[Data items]
——————
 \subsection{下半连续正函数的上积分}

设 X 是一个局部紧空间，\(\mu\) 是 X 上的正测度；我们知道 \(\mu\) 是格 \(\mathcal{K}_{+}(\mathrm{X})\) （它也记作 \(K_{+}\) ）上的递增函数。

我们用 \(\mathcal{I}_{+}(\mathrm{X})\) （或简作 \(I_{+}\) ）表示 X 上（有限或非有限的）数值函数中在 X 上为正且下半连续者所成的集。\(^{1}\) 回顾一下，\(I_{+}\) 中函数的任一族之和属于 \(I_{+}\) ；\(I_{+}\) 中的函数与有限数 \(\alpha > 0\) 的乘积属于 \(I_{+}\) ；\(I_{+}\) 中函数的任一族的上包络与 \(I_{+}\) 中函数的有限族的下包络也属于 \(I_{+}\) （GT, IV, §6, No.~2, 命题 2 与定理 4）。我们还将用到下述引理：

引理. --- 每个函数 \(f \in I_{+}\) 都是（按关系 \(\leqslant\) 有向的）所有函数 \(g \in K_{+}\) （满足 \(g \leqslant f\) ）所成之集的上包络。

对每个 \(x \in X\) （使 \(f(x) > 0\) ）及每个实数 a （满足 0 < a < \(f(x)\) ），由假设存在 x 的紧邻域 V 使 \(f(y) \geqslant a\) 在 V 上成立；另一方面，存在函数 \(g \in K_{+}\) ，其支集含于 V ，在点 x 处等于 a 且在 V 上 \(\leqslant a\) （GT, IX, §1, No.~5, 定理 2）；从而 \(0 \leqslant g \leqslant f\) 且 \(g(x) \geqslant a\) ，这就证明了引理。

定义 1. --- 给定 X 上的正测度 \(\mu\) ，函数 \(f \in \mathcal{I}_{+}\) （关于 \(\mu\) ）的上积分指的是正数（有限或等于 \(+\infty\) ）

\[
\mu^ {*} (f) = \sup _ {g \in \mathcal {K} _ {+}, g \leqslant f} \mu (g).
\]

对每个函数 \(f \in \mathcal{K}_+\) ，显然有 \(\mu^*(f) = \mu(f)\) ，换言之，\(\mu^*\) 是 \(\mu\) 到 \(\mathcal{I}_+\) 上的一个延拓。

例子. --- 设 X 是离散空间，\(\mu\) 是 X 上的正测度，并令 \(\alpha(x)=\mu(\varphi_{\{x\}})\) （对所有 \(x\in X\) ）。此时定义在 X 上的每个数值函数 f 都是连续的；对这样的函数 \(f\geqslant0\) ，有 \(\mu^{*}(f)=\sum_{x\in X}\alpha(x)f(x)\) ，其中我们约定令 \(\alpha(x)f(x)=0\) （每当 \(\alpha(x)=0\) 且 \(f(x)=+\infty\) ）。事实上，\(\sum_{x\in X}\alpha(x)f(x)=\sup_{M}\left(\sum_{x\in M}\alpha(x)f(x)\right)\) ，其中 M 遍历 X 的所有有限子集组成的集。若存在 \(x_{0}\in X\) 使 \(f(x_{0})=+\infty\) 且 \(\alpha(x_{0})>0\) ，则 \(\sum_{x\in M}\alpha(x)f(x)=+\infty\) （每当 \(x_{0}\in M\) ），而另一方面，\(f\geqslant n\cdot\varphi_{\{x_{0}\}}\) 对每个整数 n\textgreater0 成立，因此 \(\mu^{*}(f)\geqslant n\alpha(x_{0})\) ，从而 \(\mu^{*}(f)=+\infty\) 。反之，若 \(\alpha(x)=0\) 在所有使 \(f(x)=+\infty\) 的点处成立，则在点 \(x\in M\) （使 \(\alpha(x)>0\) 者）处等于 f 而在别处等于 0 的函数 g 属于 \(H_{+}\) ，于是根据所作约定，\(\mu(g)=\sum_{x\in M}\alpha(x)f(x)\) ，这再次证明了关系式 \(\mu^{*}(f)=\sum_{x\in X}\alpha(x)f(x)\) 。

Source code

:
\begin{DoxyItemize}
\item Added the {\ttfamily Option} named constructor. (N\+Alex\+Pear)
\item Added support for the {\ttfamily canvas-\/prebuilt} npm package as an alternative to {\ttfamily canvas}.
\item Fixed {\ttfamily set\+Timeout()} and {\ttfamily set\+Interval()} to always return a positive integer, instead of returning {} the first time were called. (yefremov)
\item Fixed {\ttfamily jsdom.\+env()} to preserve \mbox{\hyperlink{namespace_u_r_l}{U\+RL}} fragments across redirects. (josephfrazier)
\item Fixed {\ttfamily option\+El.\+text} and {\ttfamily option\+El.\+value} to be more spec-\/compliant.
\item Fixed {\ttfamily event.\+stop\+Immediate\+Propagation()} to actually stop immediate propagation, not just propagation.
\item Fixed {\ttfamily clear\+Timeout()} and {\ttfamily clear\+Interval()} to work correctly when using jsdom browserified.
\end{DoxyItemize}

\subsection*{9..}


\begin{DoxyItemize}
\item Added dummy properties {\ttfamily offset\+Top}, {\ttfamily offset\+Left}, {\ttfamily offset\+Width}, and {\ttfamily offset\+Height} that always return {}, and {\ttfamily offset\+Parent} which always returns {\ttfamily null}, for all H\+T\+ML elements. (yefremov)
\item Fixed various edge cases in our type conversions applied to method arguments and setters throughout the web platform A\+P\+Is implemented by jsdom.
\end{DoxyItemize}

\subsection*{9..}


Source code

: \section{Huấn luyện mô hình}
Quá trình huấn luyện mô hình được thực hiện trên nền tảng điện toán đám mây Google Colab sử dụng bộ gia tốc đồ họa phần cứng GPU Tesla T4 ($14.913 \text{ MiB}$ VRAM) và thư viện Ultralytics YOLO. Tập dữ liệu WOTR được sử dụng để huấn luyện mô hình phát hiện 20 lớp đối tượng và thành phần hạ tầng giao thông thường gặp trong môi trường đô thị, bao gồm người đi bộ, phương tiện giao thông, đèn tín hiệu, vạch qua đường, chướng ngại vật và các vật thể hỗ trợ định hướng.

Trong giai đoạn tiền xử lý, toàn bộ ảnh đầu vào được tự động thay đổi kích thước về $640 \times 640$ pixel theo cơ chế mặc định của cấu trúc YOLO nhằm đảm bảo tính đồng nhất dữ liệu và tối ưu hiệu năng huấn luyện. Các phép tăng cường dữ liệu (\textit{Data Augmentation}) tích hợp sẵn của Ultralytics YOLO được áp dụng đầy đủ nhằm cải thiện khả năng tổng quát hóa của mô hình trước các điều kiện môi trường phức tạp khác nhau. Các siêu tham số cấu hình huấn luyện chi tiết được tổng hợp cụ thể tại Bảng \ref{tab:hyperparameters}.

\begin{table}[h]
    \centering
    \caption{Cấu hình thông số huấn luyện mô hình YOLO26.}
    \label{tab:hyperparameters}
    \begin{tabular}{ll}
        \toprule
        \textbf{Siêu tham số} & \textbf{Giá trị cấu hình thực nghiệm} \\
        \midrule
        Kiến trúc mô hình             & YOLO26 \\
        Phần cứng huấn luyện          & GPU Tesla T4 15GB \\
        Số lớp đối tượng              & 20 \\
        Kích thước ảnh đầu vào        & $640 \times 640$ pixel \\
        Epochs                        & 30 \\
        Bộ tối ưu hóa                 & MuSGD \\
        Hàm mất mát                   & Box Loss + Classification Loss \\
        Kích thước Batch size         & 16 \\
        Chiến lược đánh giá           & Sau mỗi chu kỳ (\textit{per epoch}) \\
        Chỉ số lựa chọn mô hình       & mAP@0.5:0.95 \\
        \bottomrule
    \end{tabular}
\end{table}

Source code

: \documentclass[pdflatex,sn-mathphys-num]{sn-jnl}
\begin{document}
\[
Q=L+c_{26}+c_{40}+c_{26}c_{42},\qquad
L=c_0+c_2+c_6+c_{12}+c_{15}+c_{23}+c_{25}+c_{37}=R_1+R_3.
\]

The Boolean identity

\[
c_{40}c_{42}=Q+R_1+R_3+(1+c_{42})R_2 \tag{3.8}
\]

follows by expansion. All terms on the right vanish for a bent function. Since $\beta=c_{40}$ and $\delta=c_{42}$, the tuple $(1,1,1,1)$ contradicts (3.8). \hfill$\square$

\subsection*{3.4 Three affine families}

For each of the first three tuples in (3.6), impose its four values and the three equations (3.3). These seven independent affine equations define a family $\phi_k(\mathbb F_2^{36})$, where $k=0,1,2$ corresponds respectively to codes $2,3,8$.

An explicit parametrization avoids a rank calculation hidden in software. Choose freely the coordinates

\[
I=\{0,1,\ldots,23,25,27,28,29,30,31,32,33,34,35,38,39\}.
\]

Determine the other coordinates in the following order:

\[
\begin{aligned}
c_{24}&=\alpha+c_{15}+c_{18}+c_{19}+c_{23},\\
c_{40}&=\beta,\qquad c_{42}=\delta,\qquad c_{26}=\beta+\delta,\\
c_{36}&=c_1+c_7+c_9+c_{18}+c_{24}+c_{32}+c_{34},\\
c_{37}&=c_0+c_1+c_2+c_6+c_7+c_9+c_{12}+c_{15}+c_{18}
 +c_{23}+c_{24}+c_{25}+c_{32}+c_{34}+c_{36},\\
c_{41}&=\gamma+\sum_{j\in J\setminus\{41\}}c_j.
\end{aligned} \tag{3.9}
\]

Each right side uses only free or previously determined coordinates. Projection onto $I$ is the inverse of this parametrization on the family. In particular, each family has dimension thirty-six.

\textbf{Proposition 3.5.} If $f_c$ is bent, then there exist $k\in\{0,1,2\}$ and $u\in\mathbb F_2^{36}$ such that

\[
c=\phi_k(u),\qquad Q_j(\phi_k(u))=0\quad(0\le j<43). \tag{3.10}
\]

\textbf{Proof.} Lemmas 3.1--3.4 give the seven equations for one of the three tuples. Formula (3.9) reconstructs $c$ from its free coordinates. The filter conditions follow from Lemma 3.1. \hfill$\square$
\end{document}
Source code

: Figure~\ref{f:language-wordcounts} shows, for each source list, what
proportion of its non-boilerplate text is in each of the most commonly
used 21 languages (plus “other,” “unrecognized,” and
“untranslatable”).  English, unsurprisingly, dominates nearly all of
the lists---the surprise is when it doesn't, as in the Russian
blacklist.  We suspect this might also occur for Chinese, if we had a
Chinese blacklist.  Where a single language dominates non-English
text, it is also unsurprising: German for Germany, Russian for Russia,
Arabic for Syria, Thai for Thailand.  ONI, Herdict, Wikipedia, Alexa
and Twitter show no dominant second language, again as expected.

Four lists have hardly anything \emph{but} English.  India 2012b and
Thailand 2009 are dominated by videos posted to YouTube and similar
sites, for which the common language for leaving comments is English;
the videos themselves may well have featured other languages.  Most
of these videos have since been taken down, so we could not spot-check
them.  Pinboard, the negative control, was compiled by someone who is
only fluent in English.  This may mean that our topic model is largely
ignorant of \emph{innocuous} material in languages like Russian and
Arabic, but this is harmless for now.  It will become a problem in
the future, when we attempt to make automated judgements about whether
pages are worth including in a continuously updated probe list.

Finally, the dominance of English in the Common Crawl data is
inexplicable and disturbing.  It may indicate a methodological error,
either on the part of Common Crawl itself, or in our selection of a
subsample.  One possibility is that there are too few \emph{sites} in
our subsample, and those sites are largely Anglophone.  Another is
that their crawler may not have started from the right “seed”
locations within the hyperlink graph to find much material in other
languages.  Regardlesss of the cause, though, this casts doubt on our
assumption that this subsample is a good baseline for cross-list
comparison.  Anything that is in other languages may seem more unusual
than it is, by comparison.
——————
■ **Aim of the task**:
Your response should be each line that includes the word "blacklist", copied from the records.

■ **Exercise result**:
blacklist.  We suspect this might also occur for Chinese, if we had a
Chinese blacklist.  Where a single language dominates non-English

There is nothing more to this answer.